_WHAT NEEDS TO BE DONE_:
Please set down each record exactly as it appears, but leave out any pictures.

_RAW DATA_:
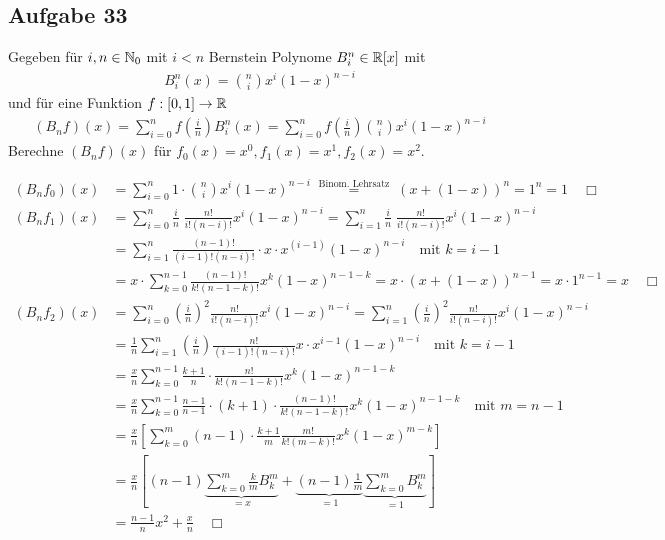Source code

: \subsection*{Aufgabe 33}
Gegeben für $i, n \in \mathbb N_0$ mit $i < n$ Bernstein Polynome $B_i^n \in \mathbb R[x]$ mit
\begin{align}
  B_i^n(x) = \binom{n}{i} x^i(1 - x)^{n-i}
\end{align}
und für eine Funktion $f: [0,1] \rightarrow \mathbb R$
\begin{align}
  (B_n f)(x) = \sum_{i = 0}^n f\left(\frac{i}{n}\right) B_i^n(x) =
  \sum_{i = 0}^n f\left(\frac{i}{n}\right) \binom{n}{i} x^i(1 - x)^{n-i}
\end{align}
Berechne $(B_n f)(x)$ für $f_0(x) = x^0, f_1(x) = x^1, f_2(x) = x^2$.

\begin{align*}
  (B_n f_0)(x) &= \sum_{i = 0}^n 1 \cdot \binom{n}{i} x^i(1 - x)^{n-i}
    \; \overset{\text{Binom. Lehrsatz}}{=} \; \left( x + (1 -x) \right)^n = 1^n = 1 \quad \Box\\
  (B_n f_1)(x) &= \sum_{i = 0}^n \frac{i}{n} \; \frac{n!}{i! (n-i)!} x^i(1 - x)^{n-i} =
    \sum_{i = 1}^n \frac{i}{n} \; \frac{n!}{i! (n-i)!} x^i(1 - x)^{n-i} \\
    & = \sum_{i = 1}^n \frac{(n-1)!}{(i-1)! (n-i)!} \cdot x \cdot x^{(i-1)}(1 - x)^{n-i}
    \quad \text{mit $k = i - 1$} \\
    & = x  \cdot \sum_{k = 0}^{n-1} \frac{(n-1)!}{k! (n-1-k)!} x^k(1 - x)^{n-1-k}
    = x \cdot \left( x + (1 -x) \right)^{n-1} = x \cdot 1^{n-1} = x  \quad \Box
\end{align*}
\begin{align*}
  (B_n f_2)(x) &= \sum_{i = 0}^n \left(\frac{i}{n}\right)^2 \frac{n!}{i! (n-i)!} x^i(1 - x)^{n-i} =
    \sum_{i = 1}^n \left(\frac{i}{n}\right)^2 \frac{n!}{i! (n-i)!} x^i(1 - x)^{n-i} \\
  & = \frac{1}{n} \sum_{i = 1}^n \left(\frac{i}{n}\right) \frac{n!}{(i-1)! (n-i)!} x \cdot x^{i-1}(1 - x)^{n-i}
  \quad \text{mit $k = i - 1$} \\
   & = \frac{x}{n} \sum_{k = 0}^{n-1} \frac{k+1}{n} \cdot \frac{n!}{k! (n-1-k)!} x^{k}(1 - x)^{n -1-k}\\
   & = \frac{x}{n} \sum_{k = 0}^{n-1} \frac{n-1}{n-1} \cdot (k+1) \cdot \frac{(n-1)!}{k! (n-1-k)!} x^{k}(1 - x)^{n -1-k}\quad \text{mit $m = n - 1$} \\
   & = \frac{x}{n} \left[\sum_{k = 0}^{m} (n-1) \cdot \frac{k+1}{m} \frac{m!}{k! (m-k)!} x^{k}(1 - x)^{m-k} \right]\\
   & = \frac{x}{n} \left[(n-1) \underbrace{\sum_{k = 0}^{m} \frac{k}{m} B_k^m}_{= x} +
   \underbrace{(n-1)\frac{1}{m}}_{= 1} \underbrace{\sum_{k = 0}^{m} B_k^m}_{= 1}\right]\\
   & = \frac{n-1}{n} x^2   + \frac{x}{n} \quad \Box
\end{align*}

_OUTPUT FOR THIS TASK_:
Source code

: \subsection*{Aufgabe 33}
Gegeben für $i, n \in \mathbb N_0$ mit $i < n$ Bernstein Polynome $B_i^n \in \mathbb R[x]$ mit
\begin{align}
  B_i^n(x) = \binom{n}{i} x^i(1 - x)^{n-i}
\end{align}
und für eine Funktion $f: [0,1] \rightarrow \mathbb R$
\begin{align}
  (B_n f)(x) = \sum_{i = 0}^n f\left(\frac{i}{n}\right) B_i^n(x) =
  \sum_{i = 0}^n f\left(\frac{i}{n}\right) \binom{n}{i} x^i(1 - x)^{n-i}
\end{align}
Berechne $(B_n f)(x)$ für $f_0(x) = x^0, f_1(x) = x^1, f_2(x) = x^2$.

\begin{align*}
  (B_n f_0)(x) &= \sum_{i = 0}^n 1 \cdot \binom{n}{i} x^i(1 - x)^{n-i}
    \; \overset{\text{Binom. Lehrsatz}}{=} \; \left( x + (1 -x) \right)^n = 1^n = 1 \quad \Box\\
  (B_n f_1)(x) &= \sum_{i = 0}^n \frac{i}{n} \; \frac{n!}{i! (n-i)!} x^i(1 - x)^{n-i} =
    \sum_{i = 1}^n \frac{i}{n} \; \frac{n!}{i! (n-i)!} x^i(1 - x)^{n-i} \\
    & = \sum_{i = 1}^n \frac{(n-1)!}{(i-1)! (n-i)!} \cdot x \cdot x^{(i-1)}(1 - x)^{n-i}
    \quad \text{mit $k = i - 1$} \\
    & = x  \cdot \sum_{k = 0}^{n-1} \frac{(n-1)!}{k! (n-1-k)!} x^k(1 - x)^{n-1-k}
    = x \cdot \left( x + (1 -x) \right)^{n-1} = x \cdot 1^{n-1} = x  \quad \Box
\end{align*}
\begin{align*}
  (B_n f_2)(x) &= \sum_{i = 0}^n \left(\frac{i}{n}\right)^2 \frac{n!}{i! (n-i)!} x^i(1 - x)^{n-i} =
    \sum_{i = 1}^n \left(\frac{i}{n}\right)^2 \frac{n!}{i! (n-i)!} x^i(1 - x)^{n-i} \\
  & = \frac{1}{n} \sum_{i = 1}^n \left(\frac{i}{n}\right) \frac{n!}{(i-1)! (n-i)!} x \cdot x^{i-1}(1 - x)^{n-i}
  \quad \text{mit $k = i - 1$} \\
   & = \frac{x}{n} \sum_{k = 0}^{n-1} \frac{k+1}{n} \cdot \frac{n!}{k! (n-1-k)!} x^{k}(1 - x)^{n -1-k}\\
   & = \frac{x}{n} \sum_{k = 0}^{n-1} \frac{n-1}{n-1} \cdot (k+1) \cdot \frac{(n-1)!}{k! (n-1-k)!} x^{k}(1 - x)^{n -1-k}\quad \text{mit $m = n - 1$} \\
   & = \frac{x}{n} \left[\sum_{k = 0}^{m} (n-1) \cdot \frac{k+1}{m} \frac{m!}{k! (m-k)!} x^{k}(1 - x)^{m-k} \right]\\
   & = \frac{x}{n} \left[(n-1) \underbrace{\sum_{k = 0}^{m} \frac{k}{m} B_k^m}_{= x} +
   \underbrace{(n-1)\frac{1}{m}}_{= 1} \underbrace{\sum_{k = 0}^{m} B_k^m}_{= 1}\right]\\
   & = \frac{n-1}{n} x^2   + \frac{x}{n} \quad \Box
\end{align*}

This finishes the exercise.